The Wombats: Fix Yourself, Not the World (2022)
Designed by German-American Pixel Art Collective eBoy, the album cover on The Wombats’ fifth album features an intricately detailed pixel art cityscape with an incredibly bright palette. Calling the artworks Pixoramas, the almost Sim City-esque artwork arrived through a contemplative process of discovery. Capturing the paranoia and struggles of everyday life, the album also talks about the individual and the society, inspired by Carl Jung’s ideas on the same. The album sleeve does justice to the themes with its packed details, and pixelated rendition of the mechanical diurnal humdrum of city life.
The Villagers: Fever Dreams (2021)
Flavoured with a woozy, psychedelic feel, The Villagers’ Fever Dreams cover art created by artist Paul Phillip stands to be something to peacefully marvel at. The sense of solitude and placidity is juxtaposed with an impending sense of disquiet and threat. It features a bear by a swimming pool alluding to the Ursa Major constellation through which, as mentioned by the band, the theme of scale is brought out in its intellectual curiosity on the grand design of things. ‘Lying in the sea, looking up into the sky’. The album cover, like the music, eases into the overwhelming sense of the unknown while the peace in accommodating patterns remains unsoiled. Stands to be an artwork one would not get tired looking at for hours.
Halsey: If I Can’t Have Love, I Want Power (2021)
Inspired by Jean Fouquet’s Renaissance painting called the Melun Diptych, the cover features Halsey seated on a golden throne, dressed in royal purple, holding a baby with her left breast exposed. Seeking to portray the joys and horrors of pregnancy, the photograph pierces through associated social stigmas and arrives as a statement in reclaiming autonomy over the body, and her existence negotiated by untethered sexuality and power. Bravely stands to be an iconic piece of art.
Mogwai: As The Love Continues (2021)
Post-rock band Mogwai’s 10th studio album features a cover as hypnotic as their multilayered soundscape.
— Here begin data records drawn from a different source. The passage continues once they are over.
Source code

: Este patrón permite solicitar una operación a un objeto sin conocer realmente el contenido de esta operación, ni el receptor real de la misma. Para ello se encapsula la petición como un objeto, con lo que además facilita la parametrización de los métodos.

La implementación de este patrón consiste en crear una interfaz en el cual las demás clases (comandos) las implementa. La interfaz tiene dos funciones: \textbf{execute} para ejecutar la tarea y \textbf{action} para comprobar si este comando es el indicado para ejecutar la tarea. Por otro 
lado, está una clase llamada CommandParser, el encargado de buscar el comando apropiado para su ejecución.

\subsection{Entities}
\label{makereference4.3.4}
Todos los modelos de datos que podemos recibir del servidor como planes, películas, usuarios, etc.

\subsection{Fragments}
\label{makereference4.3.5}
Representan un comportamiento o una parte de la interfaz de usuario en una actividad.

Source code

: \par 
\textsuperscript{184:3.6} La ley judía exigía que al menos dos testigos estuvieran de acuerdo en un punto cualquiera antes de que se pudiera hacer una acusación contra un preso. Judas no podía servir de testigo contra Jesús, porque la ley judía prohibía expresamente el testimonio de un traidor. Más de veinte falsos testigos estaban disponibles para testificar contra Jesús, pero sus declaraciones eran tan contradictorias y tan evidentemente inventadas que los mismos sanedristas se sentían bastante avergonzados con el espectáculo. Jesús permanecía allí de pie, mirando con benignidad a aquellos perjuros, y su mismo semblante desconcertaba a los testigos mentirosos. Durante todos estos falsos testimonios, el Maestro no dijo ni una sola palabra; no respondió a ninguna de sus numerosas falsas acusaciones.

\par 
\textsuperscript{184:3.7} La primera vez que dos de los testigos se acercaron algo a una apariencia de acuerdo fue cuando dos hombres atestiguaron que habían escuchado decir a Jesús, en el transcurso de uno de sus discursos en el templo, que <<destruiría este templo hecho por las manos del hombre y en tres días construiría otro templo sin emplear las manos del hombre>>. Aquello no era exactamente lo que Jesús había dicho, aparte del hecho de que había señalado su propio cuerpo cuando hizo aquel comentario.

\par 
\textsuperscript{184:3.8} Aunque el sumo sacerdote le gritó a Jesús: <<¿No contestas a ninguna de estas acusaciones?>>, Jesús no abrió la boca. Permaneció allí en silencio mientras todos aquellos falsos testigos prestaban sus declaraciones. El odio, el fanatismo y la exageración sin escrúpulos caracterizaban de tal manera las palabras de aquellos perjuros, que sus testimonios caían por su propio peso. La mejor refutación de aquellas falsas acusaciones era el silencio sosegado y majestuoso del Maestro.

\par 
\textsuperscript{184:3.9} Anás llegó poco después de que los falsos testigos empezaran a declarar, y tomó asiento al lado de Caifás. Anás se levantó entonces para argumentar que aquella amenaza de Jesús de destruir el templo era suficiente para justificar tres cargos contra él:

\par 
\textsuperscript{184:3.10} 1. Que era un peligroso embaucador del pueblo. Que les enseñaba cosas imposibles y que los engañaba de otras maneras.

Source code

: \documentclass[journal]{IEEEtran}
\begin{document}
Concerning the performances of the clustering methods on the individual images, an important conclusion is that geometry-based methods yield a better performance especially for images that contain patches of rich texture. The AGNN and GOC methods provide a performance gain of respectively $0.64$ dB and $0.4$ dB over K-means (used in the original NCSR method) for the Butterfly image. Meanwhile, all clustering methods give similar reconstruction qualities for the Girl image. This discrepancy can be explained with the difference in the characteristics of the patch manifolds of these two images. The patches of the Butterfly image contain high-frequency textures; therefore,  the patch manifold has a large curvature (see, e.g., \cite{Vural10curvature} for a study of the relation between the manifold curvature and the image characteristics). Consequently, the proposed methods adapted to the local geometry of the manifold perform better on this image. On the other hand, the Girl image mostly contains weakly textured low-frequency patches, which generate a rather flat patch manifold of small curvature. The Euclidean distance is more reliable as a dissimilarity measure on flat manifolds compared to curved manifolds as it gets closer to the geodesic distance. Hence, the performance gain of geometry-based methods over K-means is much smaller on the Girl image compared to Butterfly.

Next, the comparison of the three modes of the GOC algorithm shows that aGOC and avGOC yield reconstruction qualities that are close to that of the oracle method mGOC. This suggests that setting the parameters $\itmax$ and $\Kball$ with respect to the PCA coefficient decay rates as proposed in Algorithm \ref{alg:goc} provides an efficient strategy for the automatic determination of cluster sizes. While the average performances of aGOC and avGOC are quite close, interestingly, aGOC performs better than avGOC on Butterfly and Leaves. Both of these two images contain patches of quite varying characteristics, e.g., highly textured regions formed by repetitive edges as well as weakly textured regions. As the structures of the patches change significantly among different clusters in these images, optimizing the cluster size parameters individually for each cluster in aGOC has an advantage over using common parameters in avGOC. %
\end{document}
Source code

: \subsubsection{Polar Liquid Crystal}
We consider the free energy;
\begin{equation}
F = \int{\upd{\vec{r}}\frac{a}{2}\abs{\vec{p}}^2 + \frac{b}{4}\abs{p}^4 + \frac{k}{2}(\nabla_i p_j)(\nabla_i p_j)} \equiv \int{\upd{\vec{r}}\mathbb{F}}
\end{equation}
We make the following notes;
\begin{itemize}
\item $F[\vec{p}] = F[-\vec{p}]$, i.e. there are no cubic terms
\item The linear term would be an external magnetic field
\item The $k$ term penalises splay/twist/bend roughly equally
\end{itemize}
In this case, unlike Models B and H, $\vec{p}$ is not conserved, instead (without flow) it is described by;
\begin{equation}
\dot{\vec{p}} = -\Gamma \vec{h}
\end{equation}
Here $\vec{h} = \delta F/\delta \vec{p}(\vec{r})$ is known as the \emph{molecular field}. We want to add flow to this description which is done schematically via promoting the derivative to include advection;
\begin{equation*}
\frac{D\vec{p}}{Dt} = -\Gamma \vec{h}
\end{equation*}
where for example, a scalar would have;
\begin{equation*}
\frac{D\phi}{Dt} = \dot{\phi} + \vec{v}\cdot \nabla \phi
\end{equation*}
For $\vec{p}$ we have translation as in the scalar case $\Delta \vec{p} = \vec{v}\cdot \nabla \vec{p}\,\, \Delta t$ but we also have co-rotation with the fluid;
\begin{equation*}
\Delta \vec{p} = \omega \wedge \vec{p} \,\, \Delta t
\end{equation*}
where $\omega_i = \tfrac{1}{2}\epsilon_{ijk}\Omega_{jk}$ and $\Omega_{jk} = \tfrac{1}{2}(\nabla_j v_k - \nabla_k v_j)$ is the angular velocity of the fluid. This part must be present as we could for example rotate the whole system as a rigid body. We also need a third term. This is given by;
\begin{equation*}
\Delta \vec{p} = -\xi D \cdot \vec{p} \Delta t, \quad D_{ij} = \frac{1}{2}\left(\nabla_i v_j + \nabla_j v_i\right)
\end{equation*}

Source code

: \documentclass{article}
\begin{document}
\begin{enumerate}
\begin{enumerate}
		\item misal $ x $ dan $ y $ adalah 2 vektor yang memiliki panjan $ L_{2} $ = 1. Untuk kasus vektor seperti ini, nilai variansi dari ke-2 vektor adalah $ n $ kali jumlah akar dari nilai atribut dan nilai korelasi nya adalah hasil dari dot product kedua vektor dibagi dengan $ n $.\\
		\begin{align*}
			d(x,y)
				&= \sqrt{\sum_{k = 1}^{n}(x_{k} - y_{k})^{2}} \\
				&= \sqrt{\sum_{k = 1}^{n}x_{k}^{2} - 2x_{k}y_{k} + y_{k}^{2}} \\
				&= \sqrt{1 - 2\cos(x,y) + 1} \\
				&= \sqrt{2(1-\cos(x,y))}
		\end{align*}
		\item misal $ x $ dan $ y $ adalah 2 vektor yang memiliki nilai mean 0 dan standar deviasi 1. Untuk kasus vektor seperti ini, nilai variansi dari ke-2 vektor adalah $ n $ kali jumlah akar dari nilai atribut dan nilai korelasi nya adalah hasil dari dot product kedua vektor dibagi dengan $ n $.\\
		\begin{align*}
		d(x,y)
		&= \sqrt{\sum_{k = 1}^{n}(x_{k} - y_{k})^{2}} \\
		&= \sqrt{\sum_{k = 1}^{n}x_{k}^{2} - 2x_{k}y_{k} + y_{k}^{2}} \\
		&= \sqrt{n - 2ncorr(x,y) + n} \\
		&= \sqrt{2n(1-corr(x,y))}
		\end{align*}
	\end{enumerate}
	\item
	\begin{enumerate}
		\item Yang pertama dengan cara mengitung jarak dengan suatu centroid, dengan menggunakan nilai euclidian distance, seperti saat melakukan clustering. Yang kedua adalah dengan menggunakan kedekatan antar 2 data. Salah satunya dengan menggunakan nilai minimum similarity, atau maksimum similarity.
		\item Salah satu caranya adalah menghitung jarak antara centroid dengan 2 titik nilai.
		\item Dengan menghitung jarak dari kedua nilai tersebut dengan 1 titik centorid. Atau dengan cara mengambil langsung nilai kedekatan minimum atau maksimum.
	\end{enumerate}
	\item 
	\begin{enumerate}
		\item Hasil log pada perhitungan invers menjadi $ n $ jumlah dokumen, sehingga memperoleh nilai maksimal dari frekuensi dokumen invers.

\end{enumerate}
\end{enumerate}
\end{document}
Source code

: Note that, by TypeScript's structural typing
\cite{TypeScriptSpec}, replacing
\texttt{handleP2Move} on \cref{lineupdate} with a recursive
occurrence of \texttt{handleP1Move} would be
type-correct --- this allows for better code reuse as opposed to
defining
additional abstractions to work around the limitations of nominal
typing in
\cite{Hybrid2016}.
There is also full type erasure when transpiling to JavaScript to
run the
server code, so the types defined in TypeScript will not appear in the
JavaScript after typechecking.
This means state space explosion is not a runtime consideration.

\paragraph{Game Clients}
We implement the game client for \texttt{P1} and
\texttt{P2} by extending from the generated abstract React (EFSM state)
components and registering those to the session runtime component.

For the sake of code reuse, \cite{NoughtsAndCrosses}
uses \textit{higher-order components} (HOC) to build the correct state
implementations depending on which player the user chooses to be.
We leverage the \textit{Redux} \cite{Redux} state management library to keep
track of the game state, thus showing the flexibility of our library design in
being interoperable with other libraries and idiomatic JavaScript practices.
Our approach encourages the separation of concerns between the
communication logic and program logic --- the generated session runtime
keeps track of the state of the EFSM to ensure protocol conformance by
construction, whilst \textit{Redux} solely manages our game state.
Designed by Dave Thomas, the sleeve features an edited mesmeric early 20th century picture of an Arctic fox from The Library of Congress’ glass negative image clicked by Russian photographer Sergey Prokudin Gorsky. In its subtle shift of moods and textures, the album cover, hailed as one of the finest in the past couple of years, stands justifiably inexplicable, but brings out an abstract representation of Mogwai’s swirling sound.
Lana Del Rey: Norman F***ing Rockwell (2019)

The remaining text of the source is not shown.